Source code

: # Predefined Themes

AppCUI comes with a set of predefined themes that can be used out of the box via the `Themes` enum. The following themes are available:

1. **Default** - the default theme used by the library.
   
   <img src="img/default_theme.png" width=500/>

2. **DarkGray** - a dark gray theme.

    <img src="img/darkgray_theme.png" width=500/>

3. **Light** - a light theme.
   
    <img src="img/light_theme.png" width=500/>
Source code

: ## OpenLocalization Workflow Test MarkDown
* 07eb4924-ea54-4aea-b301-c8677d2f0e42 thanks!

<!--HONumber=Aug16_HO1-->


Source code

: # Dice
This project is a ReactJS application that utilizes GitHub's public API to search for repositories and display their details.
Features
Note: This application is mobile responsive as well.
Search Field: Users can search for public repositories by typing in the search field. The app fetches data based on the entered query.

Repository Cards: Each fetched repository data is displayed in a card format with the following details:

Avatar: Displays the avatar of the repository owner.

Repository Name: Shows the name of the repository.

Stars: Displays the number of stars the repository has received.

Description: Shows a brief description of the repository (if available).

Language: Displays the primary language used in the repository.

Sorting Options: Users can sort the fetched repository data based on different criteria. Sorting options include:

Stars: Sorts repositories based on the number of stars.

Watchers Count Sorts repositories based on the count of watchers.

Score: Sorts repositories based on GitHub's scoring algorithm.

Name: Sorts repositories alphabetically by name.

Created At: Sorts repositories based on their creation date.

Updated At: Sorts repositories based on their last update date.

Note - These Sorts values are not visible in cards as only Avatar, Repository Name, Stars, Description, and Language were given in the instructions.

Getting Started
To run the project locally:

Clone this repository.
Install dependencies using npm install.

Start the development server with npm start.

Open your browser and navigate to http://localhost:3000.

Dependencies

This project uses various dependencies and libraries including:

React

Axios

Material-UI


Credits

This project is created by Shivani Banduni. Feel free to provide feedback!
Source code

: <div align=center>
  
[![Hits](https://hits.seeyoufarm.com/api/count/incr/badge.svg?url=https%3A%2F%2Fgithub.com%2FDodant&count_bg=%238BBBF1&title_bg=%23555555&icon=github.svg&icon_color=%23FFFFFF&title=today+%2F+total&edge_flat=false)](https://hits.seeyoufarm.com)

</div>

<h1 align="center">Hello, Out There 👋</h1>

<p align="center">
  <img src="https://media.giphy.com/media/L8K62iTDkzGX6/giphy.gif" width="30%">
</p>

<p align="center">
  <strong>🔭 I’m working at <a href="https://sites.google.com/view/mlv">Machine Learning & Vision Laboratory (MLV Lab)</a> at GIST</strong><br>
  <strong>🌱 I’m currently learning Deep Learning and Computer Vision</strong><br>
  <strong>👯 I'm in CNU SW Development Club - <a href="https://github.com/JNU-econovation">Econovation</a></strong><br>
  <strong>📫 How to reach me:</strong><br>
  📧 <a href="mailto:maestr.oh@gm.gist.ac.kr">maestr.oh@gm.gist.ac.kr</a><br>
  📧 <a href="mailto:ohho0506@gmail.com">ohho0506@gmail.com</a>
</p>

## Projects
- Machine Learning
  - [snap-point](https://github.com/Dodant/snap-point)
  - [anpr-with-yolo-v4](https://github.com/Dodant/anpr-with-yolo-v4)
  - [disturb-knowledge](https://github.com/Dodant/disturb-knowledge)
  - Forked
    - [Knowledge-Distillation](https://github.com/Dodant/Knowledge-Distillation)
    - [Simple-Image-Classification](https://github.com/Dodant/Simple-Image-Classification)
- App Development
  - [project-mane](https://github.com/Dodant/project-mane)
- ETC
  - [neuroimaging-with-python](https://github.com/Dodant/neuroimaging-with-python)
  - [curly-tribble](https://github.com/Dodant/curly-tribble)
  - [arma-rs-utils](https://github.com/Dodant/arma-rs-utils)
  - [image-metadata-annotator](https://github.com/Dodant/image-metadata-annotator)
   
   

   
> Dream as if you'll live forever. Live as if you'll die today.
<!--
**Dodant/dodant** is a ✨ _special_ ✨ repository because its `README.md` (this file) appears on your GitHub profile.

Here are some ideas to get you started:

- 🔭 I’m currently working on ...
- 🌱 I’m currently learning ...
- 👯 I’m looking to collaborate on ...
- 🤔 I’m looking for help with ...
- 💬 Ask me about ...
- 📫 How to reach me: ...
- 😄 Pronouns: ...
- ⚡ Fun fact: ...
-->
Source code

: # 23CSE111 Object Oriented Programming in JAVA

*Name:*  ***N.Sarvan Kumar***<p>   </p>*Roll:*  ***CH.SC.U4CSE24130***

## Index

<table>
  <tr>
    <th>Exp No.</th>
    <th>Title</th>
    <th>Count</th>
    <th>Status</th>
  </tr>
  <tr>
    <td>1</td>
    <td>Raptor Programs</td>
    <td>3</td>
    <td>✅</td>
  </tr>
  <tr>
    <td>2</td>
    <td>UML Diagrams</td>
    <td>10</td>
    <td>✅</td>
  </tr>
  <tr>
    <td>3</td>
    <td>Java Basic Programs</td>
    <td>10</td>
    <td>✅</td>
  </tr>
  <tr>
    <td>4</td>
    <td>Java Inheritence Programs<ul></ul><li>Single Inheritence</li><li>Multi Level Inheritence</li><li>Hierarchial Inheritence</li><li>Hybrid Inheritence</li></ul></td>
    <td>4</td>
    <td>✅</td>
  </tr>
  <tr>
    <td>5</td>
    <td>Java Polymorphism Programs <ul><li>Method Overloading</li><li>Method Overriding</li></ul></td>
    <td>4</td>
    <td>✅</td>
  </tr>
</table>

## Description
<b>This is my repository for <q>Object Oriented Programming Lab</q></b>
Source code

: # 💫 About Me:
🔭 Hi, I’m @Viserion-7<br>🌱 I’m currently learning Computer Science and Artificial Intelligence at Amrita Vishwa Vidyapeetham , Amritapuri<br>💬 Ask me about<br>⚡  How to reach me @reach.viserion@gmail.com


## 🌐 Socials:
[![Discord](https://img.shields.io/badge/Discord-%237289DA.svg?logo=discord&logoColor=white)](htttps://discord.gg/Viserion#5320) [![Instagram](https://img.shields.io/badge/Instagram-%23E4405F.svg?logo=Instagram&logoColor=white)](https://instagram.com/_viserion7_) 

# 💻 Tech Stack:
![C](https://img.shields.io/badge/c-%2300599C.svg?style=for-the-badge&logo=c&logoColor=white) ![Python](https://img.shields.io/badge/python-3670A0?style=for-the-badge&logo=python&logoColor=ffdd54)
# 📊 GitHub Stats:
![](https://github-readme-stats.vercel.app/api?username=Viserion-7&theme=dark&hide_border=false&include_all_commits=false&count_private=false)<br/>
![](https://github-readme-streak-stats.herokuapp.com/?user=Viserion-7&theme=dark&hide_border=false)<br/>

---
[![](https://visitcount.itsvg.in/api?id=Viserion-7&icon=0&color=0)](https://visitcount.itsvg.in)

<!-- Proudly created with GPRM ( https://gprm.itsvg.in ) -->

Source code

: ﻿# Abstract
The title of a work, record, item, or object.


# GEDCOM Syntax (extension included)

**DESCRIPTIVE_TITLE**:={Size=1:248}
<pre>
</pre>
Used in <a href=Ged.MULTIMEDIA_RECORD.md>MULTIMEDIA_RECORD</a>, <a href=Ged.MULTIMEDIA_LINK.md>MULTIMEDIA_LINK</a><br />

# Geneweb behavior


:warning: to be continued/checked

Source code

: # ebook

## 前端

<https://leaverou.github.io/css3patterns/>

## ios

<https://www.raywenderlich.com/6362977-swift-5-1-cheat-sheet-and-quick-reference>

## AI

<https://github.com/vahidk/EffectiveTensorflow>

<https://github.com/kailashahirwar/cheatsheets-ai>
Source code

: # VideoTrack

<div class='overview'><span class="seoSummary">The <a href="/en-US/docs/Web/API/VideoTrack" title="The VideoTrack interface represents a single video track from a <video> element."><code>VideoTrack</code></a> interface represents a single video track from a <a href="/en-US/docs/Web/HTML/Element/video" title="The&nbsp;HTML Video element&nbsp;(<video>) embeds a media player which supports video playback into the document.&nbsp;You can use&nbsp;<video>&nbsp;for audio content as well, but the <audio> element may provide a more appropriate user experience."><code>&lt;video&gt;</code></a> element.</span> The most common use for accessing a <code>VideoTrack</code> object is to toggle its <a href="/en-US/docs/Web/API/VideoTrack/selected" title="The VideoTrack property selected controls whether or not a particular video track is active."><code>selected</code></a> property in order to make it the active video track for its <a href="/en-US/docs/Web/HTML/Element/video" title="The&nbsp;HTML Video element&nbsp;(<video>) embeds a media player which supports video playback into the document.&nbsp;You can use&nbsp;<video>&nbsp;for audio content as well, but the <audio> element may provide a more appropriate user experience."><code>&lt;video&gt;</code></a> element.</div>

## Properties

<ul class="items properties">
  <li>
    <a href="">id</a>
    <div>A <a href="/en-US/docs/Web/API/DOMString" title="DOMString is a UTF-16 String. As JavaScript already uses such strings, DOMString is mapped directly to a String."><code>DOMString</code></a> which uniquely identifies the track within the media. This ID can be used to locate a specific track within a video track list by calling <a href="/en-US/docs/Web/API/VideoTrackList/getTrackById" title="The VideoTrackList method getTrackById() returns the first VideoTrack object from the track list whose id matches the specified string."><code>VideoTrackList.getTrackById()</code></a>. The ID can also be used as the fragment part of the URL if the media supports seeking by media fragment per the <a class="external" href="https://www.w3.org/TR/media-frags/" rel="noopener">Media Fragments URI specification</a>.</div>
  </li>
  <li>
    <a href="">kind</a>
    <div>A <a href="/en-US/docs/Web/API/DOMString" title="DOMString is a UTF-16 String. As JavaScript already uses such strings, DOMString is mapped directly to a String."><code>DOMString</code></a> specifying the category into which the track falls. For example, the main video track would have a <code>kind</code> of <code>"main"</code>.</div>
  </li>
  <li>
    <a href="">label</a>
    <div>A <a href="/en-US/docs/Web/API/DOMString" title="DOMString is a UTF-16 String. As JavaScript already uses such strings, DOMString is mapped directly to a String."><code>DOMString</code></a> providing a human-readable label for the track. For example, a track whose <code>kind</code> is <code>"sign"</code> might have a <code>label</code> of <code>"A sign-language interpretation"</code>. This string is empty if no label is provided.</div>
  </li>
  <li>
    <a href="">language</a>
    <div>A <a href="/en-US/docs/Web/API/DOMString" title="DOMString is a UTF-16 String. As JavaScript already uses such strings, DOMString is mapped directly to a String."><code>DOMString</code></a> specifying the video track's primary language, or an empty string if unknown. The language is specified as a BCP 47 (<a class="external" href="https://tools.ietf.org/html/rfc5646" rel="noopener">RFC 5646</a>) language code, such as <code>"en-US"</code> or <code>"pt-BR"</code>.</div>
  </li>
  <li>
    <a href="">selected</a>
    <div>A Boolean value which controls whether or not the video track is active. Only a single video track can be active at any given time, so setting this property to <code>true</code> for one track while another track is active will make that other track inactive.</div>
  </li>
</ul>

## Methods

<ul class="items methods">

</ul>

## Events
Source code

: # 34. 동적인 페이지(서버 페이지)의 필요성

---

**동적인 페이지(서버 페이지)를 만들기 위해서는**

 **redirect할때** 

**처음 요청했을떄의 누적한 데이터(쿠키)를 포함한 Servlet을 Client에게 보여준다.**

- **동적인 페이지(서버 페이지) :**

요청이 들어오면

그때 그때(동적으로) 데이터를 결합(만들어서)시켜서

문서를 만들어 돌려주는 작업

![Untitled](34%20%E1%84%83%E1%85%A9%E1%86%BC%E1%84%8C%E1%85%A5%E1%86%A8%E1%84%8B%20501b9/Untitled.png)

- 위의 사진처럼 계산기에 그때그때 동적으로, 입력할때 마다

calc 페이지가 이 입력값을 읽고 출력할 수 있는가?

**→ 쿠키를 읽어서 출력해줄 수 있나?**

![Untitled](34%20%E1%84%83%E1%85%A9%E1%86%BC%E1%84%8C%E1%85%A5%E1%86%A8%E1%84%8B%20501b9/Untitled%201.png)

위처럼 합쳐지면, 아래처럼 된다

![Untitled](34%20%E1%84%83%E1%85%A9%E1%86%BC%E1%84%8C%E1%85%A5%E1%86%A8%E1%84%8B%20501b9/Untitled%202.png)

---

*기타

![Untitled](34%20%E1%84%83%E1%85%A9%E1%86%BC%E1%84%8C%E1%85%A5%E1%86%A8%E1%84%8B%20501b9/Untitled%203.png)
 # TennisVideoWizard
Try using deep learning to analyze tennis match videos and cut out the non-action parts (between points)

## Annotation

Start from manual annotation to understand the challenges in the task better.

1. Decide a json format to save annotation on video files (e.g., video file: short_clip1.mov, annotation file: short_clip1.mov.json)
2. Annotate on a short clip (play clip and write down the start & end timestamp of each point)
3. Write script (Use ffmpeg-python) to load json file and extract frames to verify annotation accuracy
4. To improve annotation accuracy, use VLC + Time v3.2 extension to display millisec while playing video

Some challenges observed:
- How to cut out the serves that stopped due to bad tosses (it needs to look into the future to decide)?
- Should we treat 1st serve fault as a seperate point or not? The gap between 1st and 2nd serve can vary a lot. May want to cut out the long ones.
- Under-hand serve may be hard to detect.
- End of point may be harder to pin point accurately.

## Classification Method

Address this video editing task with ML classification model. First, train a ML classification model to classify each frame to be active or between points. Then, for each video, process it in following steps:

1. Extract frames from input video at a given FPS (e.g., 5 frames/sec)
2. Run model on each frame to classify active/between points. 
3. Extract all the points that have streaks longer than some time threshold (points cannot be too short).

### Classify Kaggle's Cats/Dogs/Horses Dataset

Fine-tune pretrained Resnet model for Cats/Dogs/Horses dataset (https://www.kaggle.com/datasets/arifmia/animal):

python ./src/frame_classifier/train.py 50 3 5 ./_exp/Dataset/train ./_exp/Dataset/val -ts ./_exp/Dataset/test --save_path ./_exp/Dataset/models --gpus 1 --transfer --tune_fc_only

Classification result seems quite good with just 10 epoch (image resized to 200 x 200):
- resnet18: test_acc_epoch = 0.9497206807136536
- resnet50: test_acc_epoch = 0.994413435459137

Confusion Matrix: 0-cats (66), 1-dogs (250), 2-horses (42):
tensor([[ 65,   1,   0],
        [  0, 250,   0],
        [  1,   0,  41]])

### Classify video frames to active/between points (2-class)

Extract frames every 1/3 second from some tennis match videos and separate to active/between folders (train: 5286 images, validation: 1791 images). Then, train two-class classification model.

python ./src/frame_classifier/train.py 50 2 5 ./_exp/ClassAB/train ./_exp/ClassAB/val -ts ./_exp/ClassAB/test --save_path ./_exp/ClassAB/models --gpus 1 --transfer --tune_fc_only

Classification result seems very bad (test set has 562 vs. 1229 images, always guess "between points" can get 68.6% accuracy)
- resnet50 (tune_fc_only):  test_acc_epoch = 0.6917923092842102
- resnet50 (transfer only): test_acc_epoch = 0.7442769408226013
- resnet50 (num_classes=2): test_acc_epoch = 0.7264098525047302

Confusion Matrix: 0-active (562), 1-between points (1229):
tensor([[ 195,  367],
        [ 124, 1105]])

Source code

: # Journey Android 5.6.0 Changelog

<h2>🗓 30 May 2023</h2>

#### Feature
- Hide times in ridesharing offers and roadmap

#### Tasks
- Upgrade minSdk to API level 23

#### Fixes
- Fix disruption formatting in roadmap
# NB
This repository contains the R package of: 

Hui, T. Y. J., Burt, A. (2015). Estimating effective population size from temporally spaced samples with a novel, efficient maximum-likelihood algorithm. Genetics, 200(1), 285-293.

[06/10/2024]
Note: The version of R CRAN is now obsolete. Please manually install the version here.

_ _ _ _ _ _ _

* [WORK ORDER]:
Copy out only the lines of the records above from the one with "<h2>🗓 30 May 2023</h2>" through the one with "This repository contains", exactly as they stand, both included.

* [RESPONSE BELOW]:
<h2>🗓 30 May 2023</h2>

#### Feature
- Hide times in ridesharing offers and roadmap

#### Tasks
- Upgrade minSdk to API level 23

#### Fixes
- Fix disruption formatting in roadmap
# NB
This repository contains the R package of: 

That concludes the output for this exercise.